In its response to RAI 9205, Question 15-3, the applicant provides information on the three nonsafety-related components that are credited in the NuScale Power Module Chapter 15 safety analyses (nonsafety-related feedwater check valves, nonsafety-related feedwater regulating valves, and nonsafety-related secondary (backup) main steam isolation valves (MSIV) and bypass valves). The information provided details the applicant's position on why the crediting of each valve is appropriate for DBA mitigation. As mentioned above, the staff generally finds the applicant's arguments acceptable; however, additional information is required to assure the applicant is appropriately meeting the guidance in NUREG-0138.

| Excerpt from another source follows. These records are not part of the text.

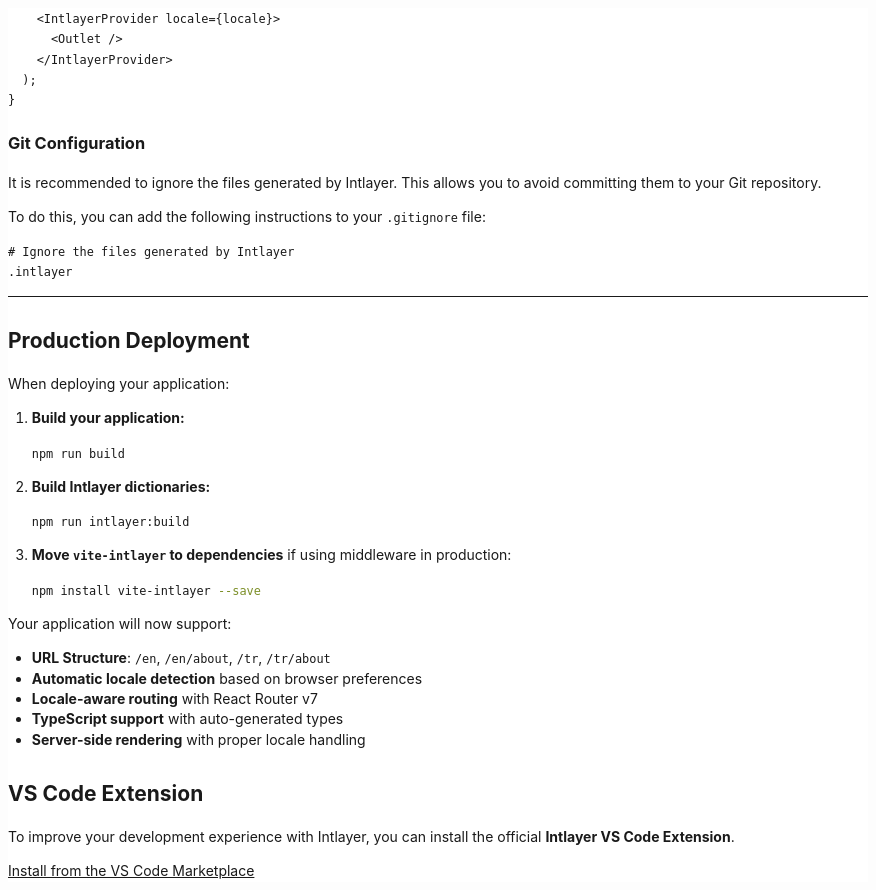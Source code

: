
 ```tsx codeFormat="typescript"
    <IntlayerProvider locale={locale}>
      <Outlet />
    </IntlayerProvider>
  );
}
```

### Git Configuration

It is recommended to ignore the files generated by Intlayer. This allows you to avoid committing them to your Git repository.

To do this, you can add the following instructions to your `.gitignore` file:

```plaintext fileName=".gitignore"
# Ignore the files generated by Intlayer
.intlayer
```

---

## Production Deployment

When deploying your application:

1. **Build your application:**

   ```bash
   npm run build
   ```

2. **Build Intlayer dictionaries:**

   ```bash
   npm run intlayer:build
   ```

3. **Move `vite-intlayer` to dependencies** if using middleware in production:
   ```bash
   npm install vite-intlayer --save
   ```

Your application will now support:

- **URL Structure**: `/en`, `/en/about`, `/tr`, `/tr/about`
- **Automatic locale detection** based on browser preferences
- **Locale-aware routing** with React Router v7
- **TypeScript support** with auto-generated types
- **Server-side rendering** with proper locale handling

## VS Code Extension

To improve your development experience with Intlayer, you can install the official **Intlayer VS Code Extension**.

[Install from the VS Code Marketplace](https://marketplace.visualstudio.com/items?itemName=intlayer.intlayer-vs-code-extension)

In its response to RAI 9237, Question 15.06.03-3, the applicant provided information related to the crediting of the nonsafety-related secondary MSIVs for a steam generator tube failure (SGTF). The response explains that due to the augmented design requirements identified, precedence from prior design certifications, and statements in RG 1.206, it is appropriate to credit the secondary MSIVs to mitigate the effects of an SGTF. However, the staff needs additional information in order to reach a safety finding on the applicant's proposal.

Request For reliance on nonsafety-related components to mitigate a DBA in the NuScale accident analysis, consistent with the guidance in NUREG-0138, the NRC staff requests that the NuScale design certification applicant provide the following information:

(1) Identifying numbers for the applicable nonsafety-related components, (2) Type of components (e.g., if a check valve, then what type - swing check or nozzle check, etc.),

(3) Performance history and operating experience for the applicable components and their application in the NuScale design, (4) Detailed design and qualification requirements to be applied to the components, including the associated electrical design and qualification requirements where it is applicable (i.e.,

backup isolation valves that require electrical signals to actuate),

(5) Preservice and inservice testing, and Technical Specification requirements to be applied to the components, (6) Planned modifications to the NuScale Design Certification application, such as Part 2 (FSAR Tier 1 and Tier 2), and Part 4 (Technical Specifications), to specify the design, qualification, ITAAC, preservice and inservice testing, and Technical Specification requirements for the applicable components, and (7) Clarification of the reference to AQ-S in the QA Program Applicability column in NuScale FSAR Tier 2, Table 3.2-1, for the applicable nonsafety-related valves to be credited.

In addition, for reliance on the nonsafety-related secondary MSIV to mitigate an SGTF event, as required by the definition of safety-related in 10 CFR 50.2, the applicant must ensure that the estimated offsite doses do not exceed the requirements of 10 CFR 52.47(a)(2)(iv) if the secondary MSIV fails to close. Therefore, the applicant is requested to:

(8) Perform an analysis that demonstrates 10 CFR 52.47(a)(2)(iv) criteria are met assuming the secondary MSIV fails to close for the SGTF event.

With regards to the feedwater regulating valve (FRV), which is credited to close within a specified time in the containment response analysis, the imposed closure time in the analysis needs to be clearly reflected in the FSAR. Although Technical Specification Surveillance Requirement 3.7.2.1 indicates a surveillance to verify the closure time is within limits, that value should be specified in the FSAR. Accordingly, in addition to the aforementioned augmented quality considerations, the staff requests that NuScale:

(9) Provide a closure time for the FRV corresponding to that assumed in the analysis in the FSAR.

[1] In the past, mechanical equipment classified as safety-related was referred to as meeting safety-grade qualification requirements, such as seismic, environmental, and functional requirements.